Return the lines below in which the string "depends" occurs.

(Collected data)
-- Opening Marker --

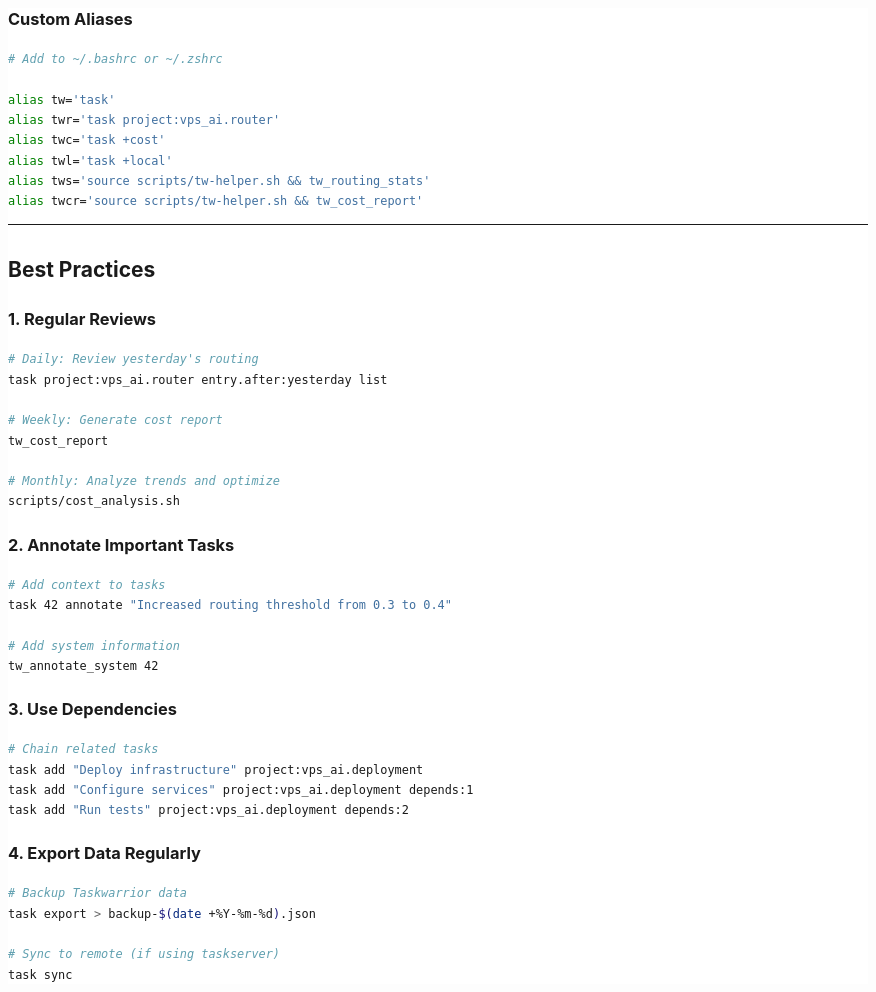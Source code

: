 ### Custom Aliases

```bash
# Add to ~/.bashrc or ~/.zshrc

alias tw='task'
alias twr='task project:vps_ai.router'
alias twc='task +cost'
alias twl='task +local'
alias tws='source scripts/tw-helper.sh && tw_routing_stats'
alias twcr='source scripts/tw-helper.sh && tw_cost_report'
```

---

## Best Practices

### 1. Regular Reviews

```bash
# Daily: Review yesterday's routing
task project:vps_ai.router entry.after:yesterday list

# Weekly: Generate cost report
tw_cost_report

# Monthly: Analyze trends and optimize
scripts/cost_analysis.sh
```

### 2. Annotate Important Tasks

```bash
# Add context to tasks
task 42 annotate "Increased routing threshold from 0.3 to 0.4"

# Add system information
tw_annotate_system 42
```

### 3. Use Dependencies

```bash
# Chain related tasks
task add "Deploy infrastructure" project:vps_ai.deployment
task add "Configure services" project:vps_ai.deployment depends:1
task add "Run tests" project:vps_ai.deployment depends:2
```

### 4. Export Data Regularly

```bash
# Backup Taskwarrior data
task export > backup-$(date +%Y-%m-%d).json

# Sync to remote (if using taskserver)
task sync
```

-- Closing Marker --

■ **OUTPUT FOR THIS TASK**
task add "Configure services" project:vps_ai.deployment depends:1
task add "Run tests" project:vps_ai.deployment depends:2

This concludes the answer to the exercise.